Material for the task section start

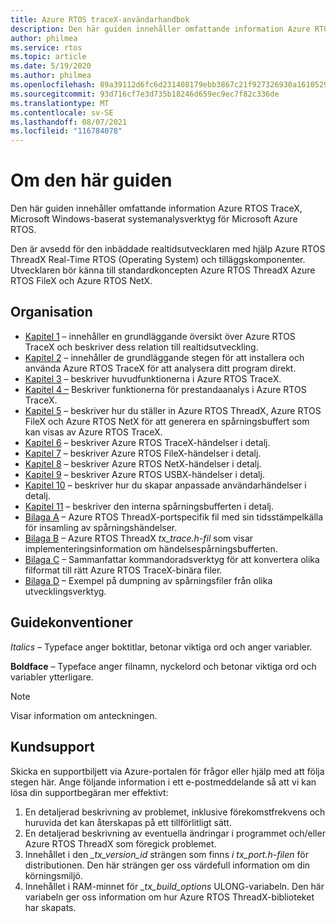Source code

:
 ```yaml
---
title: Azure RTOS traceX-användarhandbok
description: Den här guiden innehåller omfattande information Azure RTOS TraceX, Microsoft Windows-baserat systemanalysverktyg från Microsoft.
author: philmea
ms.service: rtos
ms.topic: article
ms.date: 5/19/2020
ms.author: philmea
ms.openlocfilehash: 89a39112d6fc6d231408179ebb3867c21f927326930a1610529b142aa71a1027
ms.sourcegitcommit: 93d716cf7e3d735b18246d659ec9ec7f82c336de
ms.translationtype: MT
ms.contentlocale: sv-SE
ms.lasthandoff: 08/07/2021
ms.locfileid: "116784078"
---
```

# <a name="about-this-guide"></a>Om den här guiden

Den här guiden innehåller omfattande information Azure RTOS TraceX, Microsoft Windows-baserat systemanalysverktyg för Microsoft Azure RTOS.

Den är avsedd för den inbäddade realtidsutvecklaren med hjälp Azure RTOS ThreadX Real-Time RTOS (Operating System) och tilläggskomponenter. Utvecklaren bör känna till standardkoncepten Azure RTOS ThreadX Azure RTOS FileX och Azure RTOS NetX.

## <a name="organization"></a>Organisation

- [Kapitel 1](chapter1.md) – innehåller en grundläggande översikt över Azure RTOS TraceX och beskriver dess relation till realtidsutveckling.
- [Kapitel 2](chapter2.md) – innehåller de grundläggande stegen för att installera och använda Azure RTOS TraceX för att analysera ditt program direkt.
- [Kapitel 3](chapter3.md) – beskriver huvudfunktionerna i Azure RTOS TraceX.
- [Kapitel 4 –](chapter4.md) Beskriver funktionerna för prestandaanalys i Azure RTOS TraceX.
- [Kapitel 5](chapter5.md) – beskriver hur du ställer in Azure RTOS ThreadX, Azure RTOS FileX och Azure RTOS NetX för att generera en spårningsbuffert som kan visas av Azure RTOS TraceX.
- [Kapitel 6](chapter6.md) – beskriver Azure RTOS TraceX-händelser i detalj.
- [Kapitel 7](chapter7.md) – beskriver Azure RTOS FileX-händelser i detalj.
- [Kapitel 8](chapter8.md) – beskriver Azure RTOS NetX-händelser i detalj.
- [Kapitel 9](chapter9.md) – beskriver Azure RTOS USBX-händelser i detalj.
- [Kapitel 10](chapter10.md) – beskriver hur du skapar anpassade användarhändelser i detalj.
- [Kapitel 11](chapter11.md) – beskriver den interna spårningsbufferten i detalj.
- [Bilaga A](appendix-a.md) – Azure RTOS ThreadX-portspecifik fil med sin tidsstämpelkälla för insamling av spårningshändelser.
- [Bilaga B](appendix-b.md) – Azure RTOS ThreadX *tx_trace.h-fil* som visar implementeringsinformation om händelsespårningsbufferten.
- [Bilaga C](appendix-c.md) – Sammanfattar kommandoradsverktyg för att konvertera olika filformat till rätt Azure RTOS TraceX-binära filer.
- [Bilaga D](appendix-d.md) – Exempel på dumpning av spårningsfiler från olika utvecklingsverktyg.

## <a name="guide-conventions"></a>Guidekonventioner

*Italics* – Typeface anger boktitlar, betonar viktiga ord och anger variabler.

**Boldface** – Typeface anger filnamn, nyckelord och betonar viktiga ord och variabler ytterligare.

> [!NOTE]
> Visar information om anteckningen.

## <a name="customer-support-center"></a>Kundsupport

Skicka en supportbiljett via Azure-portalen för frågor eller hjälp med att följa stegen här. Ange följande information i ett e-postmeddelande så att vi kan lösa din supportbegäran mer effektivt:

1. En detaljerad beskrivning av problemet, inklusive förekomstfrekvens och huruvida det kan återskapas på ett tillförlitligt sätt.
2. En detaljerad beskrivning av eventuella ändringar i programmet och/eller Azure RTOS ThreadX som föregick problemet.
3. Innehållet i den *_tx_version_id* strängen som finns *i tx_port.h-filen* för distributionen. Den här strängen ger oss värdefull information om din körningsmiljö.
4. Innehållet i RAM-minnet för *_tx_build_options* ULONG-variabeln. Den här variabeln ger oss information om hur Azure RTOS ThreadX-biblioteket har skapats.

Material for the task section end

◆ **Task directions**: Nothing but a number should be given for this: how many lines in the entries above contain "baserat"?

◆ **Solution to this problem**: 2